Reporting unhandled panics

After completing installation and basic configuration, unhandled panics will be automatically reported. Error data will begin to appear in your project’s dashboard. To ensure panics from goroutines are handled effectively, see reporting panics from goroutines.

This feature is enabled via the Configuration.PanicHandler, which forks and monitors the application as a sub-process, reporting any unhandled panics.

Reporting panics from goroutines

Since goroutines are generally non-blocking, panics captured on a goroutine may crash the application before having the opportunity to be delivered to Bugsnag unless intentionally handled.

Use bugsnag.AutoNotify() to notify bugsnag of a panic while letting the program continue to panic. This is useful if you’re using a framework that already has some handling of panics and you are retrofitting Bugsnag support.

go func(ctx context.Context) {
    defer bugsnag.AutoNotify(ctx)

    // ...
}(ctx)

To avoid a panic in a goroutine from crashing your entire app, you can use bugsnag.Recover() to stop a panic from unwinding the stack any further. When Recover() is hit, it will send any current panic to Bugsnag and then stop panicking. This is most useful at the start of a goroutine:

go func(ctx context.Context) {
    defer bugsnag.Recover(ctx)

    // ...
}(ctx)

See this reference to learn more about the ctx argument and the advantages of using it.

Reporting handled errors

Sometimes it is useful to manually notify Bugsnag of a problem. To do this, call bugsnag.Notify()

if err != nil {
    bugsnag.Notify(err, ctx)
}

When reporting handled errors, it’s often helpful to send us custom diagnostic data or to adjust the severity of particular errors. For more information, see the reporting handled errors reference.

Sending diagnostic data

Most functions in the Bugsnag API, including bugsnag.Notify(), bugsnag.Recover(), bugsnag.AutoNotify(), and bugsnag.Handler() let you attach data to the notifications that they send. To do this you pass in rawData, which can be any of the supported types listed here.

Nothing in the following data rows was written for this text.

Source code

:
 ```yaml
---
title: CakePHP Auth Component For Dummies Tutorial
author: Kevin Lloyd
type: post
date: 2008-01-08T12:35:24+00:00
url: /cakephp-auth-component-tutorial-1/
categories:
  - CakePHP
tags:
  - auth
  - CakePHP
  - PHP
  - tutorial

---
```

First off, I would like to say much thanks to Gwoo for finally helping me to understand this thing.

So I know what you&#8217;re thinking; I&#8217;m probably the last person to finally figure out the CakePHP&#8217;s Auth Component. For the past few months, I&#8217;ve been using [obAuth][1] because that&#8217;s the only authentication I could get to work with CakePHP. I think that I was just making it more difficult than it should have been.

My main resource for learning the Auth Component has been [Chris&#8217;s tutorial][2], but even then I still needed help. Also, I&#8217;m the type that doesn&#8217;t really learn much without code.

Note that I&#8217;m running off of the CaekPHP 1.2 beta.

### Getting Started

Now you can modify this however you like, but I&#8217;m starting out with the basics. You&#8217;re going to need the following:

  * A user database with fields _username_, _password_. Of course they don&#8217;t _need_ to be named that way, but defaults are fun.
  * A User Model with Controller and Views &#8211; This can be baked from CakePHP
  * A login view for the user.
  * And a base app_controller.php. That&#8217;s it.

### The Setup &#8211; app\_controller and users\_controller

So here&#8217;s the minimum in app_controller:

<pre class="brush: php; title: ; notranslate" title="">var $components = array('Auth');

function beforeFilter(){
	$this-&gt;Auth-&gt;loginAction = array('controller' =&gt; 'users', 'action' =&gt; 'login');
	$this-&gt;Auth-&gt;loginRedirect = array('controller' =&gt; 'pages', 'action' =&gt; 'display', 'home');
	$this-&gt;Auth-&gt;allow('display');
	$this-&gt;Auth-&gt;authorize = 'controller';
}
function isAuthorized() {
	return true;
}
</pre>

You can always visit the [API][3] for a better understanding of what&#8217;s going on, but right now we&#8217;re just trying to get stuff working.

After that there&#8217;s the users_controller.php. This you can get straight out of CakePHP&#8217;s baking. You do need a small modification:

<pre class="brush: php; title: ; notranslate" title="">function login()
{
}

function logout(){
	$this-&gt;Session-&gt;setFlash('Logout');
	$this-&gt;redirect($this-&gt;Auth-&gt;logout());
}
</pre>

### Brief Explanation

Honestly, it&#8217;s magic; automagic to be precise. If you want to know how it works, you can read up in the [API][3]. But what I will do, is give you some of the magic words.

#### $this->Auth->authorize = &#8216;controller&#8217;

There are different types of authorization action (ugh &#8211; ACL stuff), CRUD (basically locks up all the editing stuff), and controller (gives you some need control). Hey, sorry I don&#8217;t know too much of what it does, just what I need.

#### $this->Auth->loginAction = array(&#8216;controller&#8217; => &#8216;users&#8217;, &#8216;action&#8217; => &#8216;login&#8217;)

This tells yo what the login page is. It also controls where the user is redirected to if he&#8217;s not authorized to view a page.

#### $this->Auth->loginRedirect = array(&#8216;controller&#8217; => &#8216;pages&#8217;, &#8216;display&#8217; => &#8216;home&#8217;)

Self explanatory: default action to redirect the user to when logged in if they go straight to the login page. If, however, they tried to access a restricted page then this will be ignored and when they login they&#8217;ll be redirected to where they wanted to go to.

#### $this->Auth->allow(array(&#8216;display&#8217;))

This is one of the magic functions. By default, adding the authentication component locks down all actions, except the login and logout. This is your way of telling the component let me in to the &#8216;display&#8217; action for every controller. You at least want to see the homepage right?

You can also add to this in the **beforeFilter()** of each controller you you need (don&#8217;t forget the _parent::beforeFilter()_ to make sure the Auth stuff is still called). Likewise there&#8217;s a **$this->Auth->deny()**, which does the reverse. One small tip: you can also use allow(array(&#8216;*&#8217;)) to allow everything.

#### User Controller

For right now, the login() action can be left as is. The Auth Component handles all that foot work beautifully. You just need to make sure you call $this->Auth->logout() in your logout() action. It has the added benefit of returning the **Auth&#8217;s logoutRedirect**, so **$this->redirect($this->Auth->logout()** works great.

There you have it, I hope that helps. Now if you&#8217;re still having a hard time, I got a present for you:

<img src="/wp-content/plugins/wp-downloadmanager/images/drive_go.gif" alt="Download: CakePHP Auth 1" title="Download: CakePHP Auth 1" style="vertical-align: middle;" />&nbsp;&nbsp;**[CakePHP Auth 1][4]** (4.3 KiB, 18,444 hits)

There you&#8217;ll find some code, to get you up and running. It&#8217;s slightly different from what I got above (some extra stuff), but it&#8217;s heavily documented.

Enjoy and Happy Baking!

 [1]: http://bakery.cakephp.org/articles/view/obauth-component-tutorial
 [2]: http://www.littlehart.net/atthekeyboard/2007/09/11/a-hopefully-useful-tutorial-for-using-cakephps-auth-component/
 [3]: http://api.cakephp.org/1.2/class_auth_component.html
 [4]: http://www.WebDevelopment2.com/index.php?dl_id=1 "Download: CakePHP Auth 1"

Custom metaData appears as tabs on error reports on your Bugsnag dashboard. You can set it by passing a bugsnag.MetaData object as rawData.

bugsnag.Notify(err, ctx,
    bugsnag.MetaData{
        "Account": {
            "Name": Account.Name,
            "Paying": Account.Plan.Premium,
        },
    })

For more information, see the reporting handled errors reference.

See this reference to learn more about the ctx argument and the advantages of using it.

Identifying users

User data is searchable, and the Id powers the count of users affected. You can set which user an error affects by passing a bugsnag.User object as rawData.

bugsnag.Notify(err, ctx,
    bugsnag.User{Id: "1234", Name: "Conrad", Email: "me@example.com"})

For more information, see the reporting handled errors reference.

See this reference to learn more about the ctx argument and the advantages of using it.

Session tracking

Bugsnag tracks the number of “sessions” that happen within your application. This allows you to compare stability scores between releases and helps you to understand the quality of your releases.

Sessions are captured and reported by default. This behaviour can be disabled using the AutoCaptureSessions configuration option.

Tracking releases

Configure your app version to see the release that each error was introduced in.

bugsnag.Configure(bugsnag.Configuration{
    AppVersion: "1.2.3",
})

Then set up a build tool integration to enable linking to code in your source control provider from the releases dashboard, timeline annotations, and stack traces.